# TEIN springs and 17 inch rims... can anyone tell me if it'll work?



## blueboost (Jul 25, 2002)

TEIN didn't email me back, sent them two emails... did a search and no info that helps to answer that question. I asked MP2050 and he tells me it's a go. Just lookin for as much feedback as I can get before I purchase them. Anyone else that can offer me some advice I'd really appreciate it 

all I want to know is will I have any rubbing or problems due to the 17's

tire size is 205/40/17 if that helps


----------



## Guest (Feb 26, 2003)

How low is your car? What is your spring rate? With the size of tires you have, you don't have to worry about rubbing against the fender lips. If your car is low and the spring rates are low it might rub against the inner fender wells on uneven roads.

You need to find out the offset of your rims. The lower the numbers, the more it sticks out. (It will rub against the fender lips) I don't know about the spring rates of Tein here, but in Japan, it comes in soft, medium and hard. I have no clue what the conversion in lbs gonna be. Ask Tein. 
My rims are TE37 17 x 7 1/2 with 40mm offset plus 5mm spacers. My tires are Yokohama AVS intermediates 215 x 45 x 17's. My tires rub against the inner fender wells (plastics) only if I go over the dip too fast.
Bob


----------



## PatScottAKA99XE (Apr 30, 2002)

280lbs/in rear 168lbs/in front, -2.4"front -1.?"rear


----------



## Guest (Feb 26, 2003)

Hmm, that's odd. Higher numbers goes to the front and lower numbers goes to the rear. Something is wrong. I think with that setup, your front suspension will bottom out and your rear will bounce. I will ask Tein one more time about this if I were you. Or go to their Japan web site to find out. I'll ask my friend that has one. He has the medium spring rate. 
Bob


----------



## G_Funk013 (Jul 9, 2002)

I think the only reason Tien has the higher spring rate up front is to get rid of the front wheel gap and to give it that aggresive look. I dont think that you would have any rubbing, but not 100% sure.

And bobse007, I think the only reason your rubbing is because your tires are too big.

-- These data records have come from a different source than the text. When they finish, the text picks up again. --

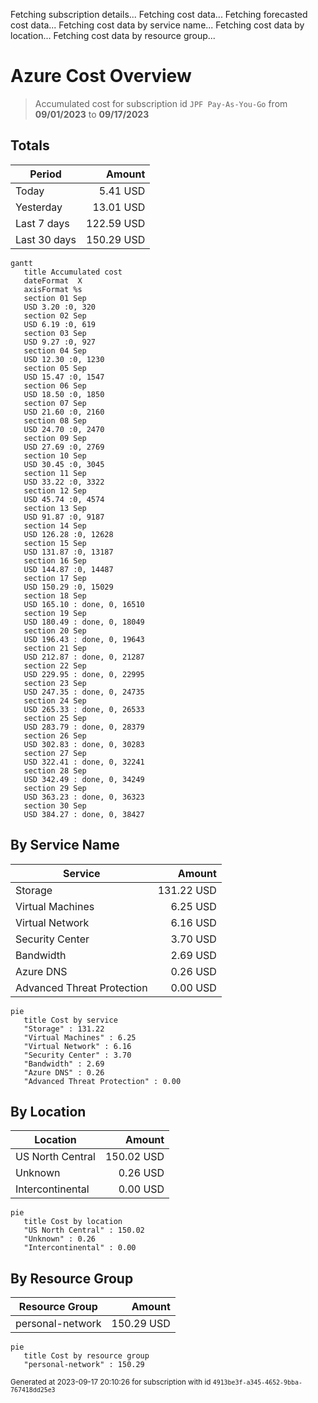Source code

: Fetching subscription details...
Fetching cost data...
Fetching forecasted cost data...
Fetching cost data by service name...
Fetching cost data by location...
Fetching cost data by resource group...
# Azure Cost Overview

> Accumulated cost for subscription id `JPF Pay-As-You-Go` from **09/01/2023** to **09/17/2023**

## Totals

|Period|Amount|
|---|---:|
|Today|5.41 USD|
|Yesterday|13.01 USD|
|Last 7 days|122.59 USD|
|Last 30 days|150.29 USD|

```mermaid
gantt
   title Accumulated cost
   dateFormat  X
   axisFormat %s
   section 01 Sep
   USD 3.20 :0, 320
   section 02 Sep
   USD 6.19 :0, 619
   section 03 Sep
   USD 9.27 :0, 927
   section 04 Sep
   USD 12.30 :0, 1230
   section 05 Sep
   USD 15.47 :0, 1547
   section 06 Sep
   USD 18.50 :0, 1850
   section 07 Sep
   USD 21.60 :0, 2160
   section 08 Sep
   USD 24.70 :0, 2470
   section 09 Sep
   USD 27.69 :0, 2769
   section 10 Sep
   USD 30.45 :0, 3045
   section 11 Sep
   USD 33.22 :0, 3322
   section 12 Sep
   USD 45.74 :0, 4574
   section 13 Sep
   USD 91.87 :0, 9187
   section 14 Sep
   USD 126.28 :0, 12628
   section 15 Sep
   USD 131.87 :0, 13187
   section 16 Sep
   USD 144.87 :0, 14487
   section 17 Sep
   USD 150.29 :0, 15029
   section 18 Sep
   USD 165.10 : done, 0, 16510
   section 19 Sep
   USD 180.49 : done, 0, 18049
   section 20 Sep
   USD 196.43 : done, 0, 19643
   section 21 Sep
   USD 212.87 : done, 0, 21287
   section 22 Sep
   USD 229.95 : done, 0, 22995
   section 23 Sep
   USD 247.35 : done, 0, 24735
   section 24 Sep
   USD 265.33 : done, 0, 26533
   section 25 Sep
   USD 283.79 : done, 0, 28379
   section 26 Sep
   USD 302.83 : done, 0, 30283
   section 27 Sep
   USD 322.41 : done, 0, 32241
   section 28 Sep
   USD 342.49 : done, 0, 34249
   section 29 Sep
   USD 363.23 : done, 0, 36323
   section 30 Sep
   USD 384.27 : done, 0, 38427
```

## By Service Name

|Service|Amount|
|---|---:|
|Storage|131.22 USD|
|Virtual Machines|6.25 USD|
|Virtual Network|6.16 USD|
|Security Center|3.70 USD|
|Bandwidth|2.69 USD|
|Azure DNS|0.26 USD|
|Advanced Threat Protection|0.00 USD|

```mermaid
pie
   title Cost by service
   "Storage" : 131.22
   "Virtual Machines" : 6.25
   "Virtual Network" : 6.16
   "Security Center" : 3.70
   "Bandwidth" : 2.69
   "Azure DNS" : 0.26
   "Advanced Threat Protection" : 0.00
```

## By Location

|Location|Amount|
|---|---:|
|US North Central|150.02 USD|
|Unknown|0.26 USD|
|Intercontinental|0.00 USD|

```mermaid
pie
   title Cost by location
   "US North Central" : 150.02
   "Unknown" : 0.26
   "Intercontinental" : 0.00
```

## By Resource Group

|Resource Group|Amount|
|---|---:|
|personal-network|150.29 USD|

```mermaid
pie
   title Cost by resource group
   "personal-network" : 150.29
```

<sup>Generated at 2023-09-17 20:10:26 for subscription with id `4913be3f-a345-4652-9bba-767418dd25e3`</sup>
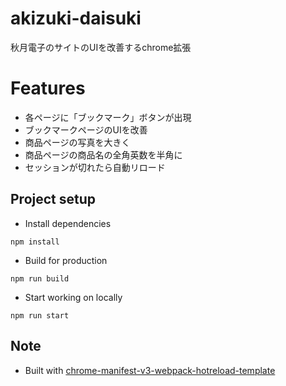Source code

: # akizuki-daisuki
秋月電子のサイトのUIを改善するchrome拡張

# Features
- 各ページに「ブックマーク」ボタンが出現
- ブックマークページのUIを改善
- 商品ページの写真を大きく
- 商品ページの商品名の全角英数を半角に
- セッションが切れたら自動リロード

## Project setup
- Install dependencies
```
npm install
```
- Build for production
```
npm run build
```
- Start working on locally
```
npm run start
```

## Note
- Built with [chrome-manifest-v3-webpack-hotreload-template](https://github.com/sidehustlelab/chrome-manifest-v3-webpack-hotreload-template)
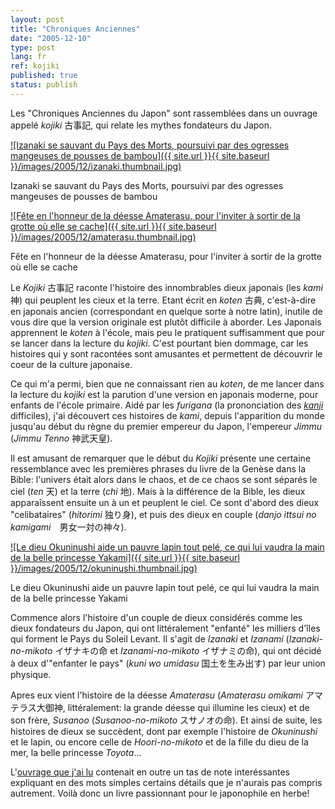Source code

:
 ```yaml
---
layout: post
title: "Chroniques Anciennes"
date: "2005-12-10"
type: post
lang: fr
ref: kojiki
published: true
status: publish
---
```




Les "Chroniques Anciennes du Japon" sont rassemblées dans un ouvrage appelé _kojiki_ 古事記, qui relate les mythes fondateurs du Japon.

 

[![Izanaki se sauvant du Pays des Morts, poursuivi par des ogresses mangeuses de pousses de bambou]({{ site.url }}{{ site.baseurl }}/images/2005/12/izanaki.thumbnail.jpg)](http://www.japonophile.com/wp-content/uploads/2004-2006/izanaki.jpg "Izanaki se sauvant du Pays des Morts, poursuivi par des ogresses mangeuses de pousses de bambou")

Izanaki se sauvant du Pays des Morts, poursuivi par des ogresses mangeuses de pousses de bambou

[![Fête en l'honneur de la déesse Amaterasu, pour l'inviter à sortir de la grotte où elle se cache]({{ site.url }}{{ site.baseurl }}/images/2005/12/amaterasu.thumbnail.jpg)](http://www.japonophile.com/wp-content/uploads/2004-2006/amaterasu.jpg "Fête en l'honneur de la déesse Amaterasu, pour l'inviter à sortir de la grotte où elle se cache")

Fête en l'honneur de la déesse Amaterasu, pour l'inviter à sortir de la grotte où elle se cache

Le _Kojiki_ 古事記 raconte l'histoire des innombrables dieux japonais (les _kami_ 神) qui peuplent les cieux et la terre. Etant écrit en _koten_ 古典, c'est-à-dire en japonais ancien (correspondant en quelque sorte à notre latin), inutile de vous dire que la version originale est plutôt difficile à aborder. Les Japonais apprennent le _koten_ à l'école, mais peu le pratiquent suffisamment que pour se lancer dans la lecture du _kojiki_. C'est pourtant bien dommage, car les histoires qui y sont racontées sont amusantes et permettent de découvrir le coeur de la culture japonaise.

Ce qui m'a permi, bien que ne connaissant rien au _koten_, de me lancer dans la lecture du _kojiki_ est la parution d'une version en japonais moderne, pour enfants de l'école primaire. Aidé par les _furigana_ (la prononciation des _[kanji](http://www.japonophile.com/article_kanji_fr.html)_ difficiles), j'ai découvert ces histoires de _kami_, depuis l'apparition du monde jusqu'au début du règne du premier empereur du Japon, l'empereur _Jimmu_ (_Jimmu Tenno_ 神武天皇).

Il est amusant de remarquer que le début du _Kojiki_ présente une certaine ressemblance avec les premières phrases du livre de la Genèse dans la Bible: l'univers était alors dans le chaos, et de ce chaos se sont séparés le ciel (_ten_ 天) et la terre (_chi_ 地). Mais à la différence de la Bible, les dieux apparaîssent ensuite un à un et peuplent le ciel. Ce sont d'abord des dieux "celibataires" (_hitorimi_ 独り身), et puis des dieux en couple (_danjo ittsui no kamigami_　男女一対の神々).

[![Le dieu Okuninushi aide un pauvre lapin tout pelé, ce qui lui vaudra la main de la belle princesse Yakami]({{ site.url }}{{ site.baseurl }}/images/2005/12/okuninushi.thumbnail.jpg)](http://www.japonophile.com/wp-content/uploads/2004-2006/okuninushi.jpg "Le dieu Okuninushi aide un pauvre lapin tout pelé, ce qui lui vaudra la main de la belle princesse Yakami")

Le dieu Okuninushi aide un pauvre lapin tout pelé, ce qui lui vaudra la main de la belle princesse Yakami

Commence alors l'histoire d'un couple de dieux considérés comme les dieux fondateurs du Japon, qui ont littéralement "enfanté" les milliers d'îles qui forment le Pays du Soleil Levant. Il s'agit de _Izanaki_ et _Izanami_ (_Izanaki-no-mikoto_ イザナキの命 et _Izanami-no-mikoto_ イザナミの命), qui ont décidé à deux d'"enfanter le pays" (_kuni wo umidasu_ 国土を生み出す) par leur union physique.

Apres eux vient l'histoire de la déesse _Amaterasu_ (_Amaterasu omikami_ アマテラス大御神, littéralement: la grande déesse qui illumine les cieux) et de son frère, _Susanoo_ (_Susanoo-no-mikoto_ スサノオの命). Et ainsi de suite, les histoires de dieux se succèdent, dont par exemple l'histoire de _Okuninushi_ et le lapin, ou encore celle de _Hoori-no-mikoto_ et de la fille du dieu de la mer, la belle princesse _Toyota_...

L'[ouvrage que j'ai lu](http://www.amazon.co.jp/exec/obidos/ASIN/406250801X/qid=1134197469/sr=8-1/ref=sr_8_xs_ap_i1_xgl/249-1981111-2165913) contenait en outre un tas de note interéssantes expliquant en des mots simples certains détails que je n'aurais pas compris autrement. Voilà donc un livre passionnant pour le japonophile en herbe!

I think youde be better off with 205/40/17. Is your car lowered?


----------



## HKS20DET (Nov 8, 2002)

i had my GC's bottom'd out and 17's with 205/40-17 and no rubbing. its close though. so i think u will be ok


----------



## shmuck90 (Oct 28, 2002)

the rear rates are more because we lack suspension travel the most in the rear much more than the front, so youll gonna need stiff rates in the rear.


----------



## PatScottAKA99XE (Apr 30, 2002)

Shmuck90 has a point bob, one other thing to note is that in order to get a B14 to rotate you have to have high rates in the rear. Most cup cars run at least equal rates front and rear. I am getting a set of Tein SS coilovers with rates of 336f and 280r. I might also buy a set of 336 rear springs to get some rotation on the autox course.


----------



## 200silvia (Jun 12, 2002)

Hey what do you think a good rate would be? I see most guys are running 300/200. Should it be higher then that?


----------



## PatScottAKA99XE (Apr 30, 2002)

Depends on what you are going to use for dampers and what you are going to do with the car and how low they are. If say I could have a set of springs custom made for street/autox and I was running AGX's I think I would go with a 1" drop 300 front and 275ish rear springs. Something like that.


----------



## 200silvia (Jun 12, 2002)

yeah i was thinking about 300/225. This would be for a street car


----------



## PatScottAKA99XE (Apr 30, 2002)

225r would be better than the rate I suggested. My rates might cause the rear to be a little looser than most are comfortable with.


----------



## shmuck90 (Oct 28, 2002)

> in order to get a B14 to rotate you have to have high rates in the rear


What do you mean exactly by that?


----------



## PatScottAKA99XE (Apr 30, 2002)

Make the car more likely to oversteer.


----------



## Guest (Feb 28, 2003)

I just want to say that I don't have a problem with the 280 spring rate for the rear. But the front rate I think it's too low for me. Then again, maybe this is the set-up for lowering springs. Coil overs usually has higher spring rates at the front. Mine is 390 front, 336 rear. 
I only have about 1/2 inch gap between the tire and the fender lips for the front and 3/4 inch for the rear. I know my tires are bigger than most set-ups, but, the reason I went to 215 x 45 x17 tires it's because of extra meat, cushion and more accurate MPH readings. My tires will rub(slightly) only if my settings are low( 10 front & 8 rear) and it only happens over a deep dip. Other than that, I have no issues what so ever. I have never bottom out this suspension yet. 
Bob


----------



## blueboost (Jul 25, 2002)

all that info and ya'll can't even tell me if I should get those springs or not. come on pat I know you know the answer.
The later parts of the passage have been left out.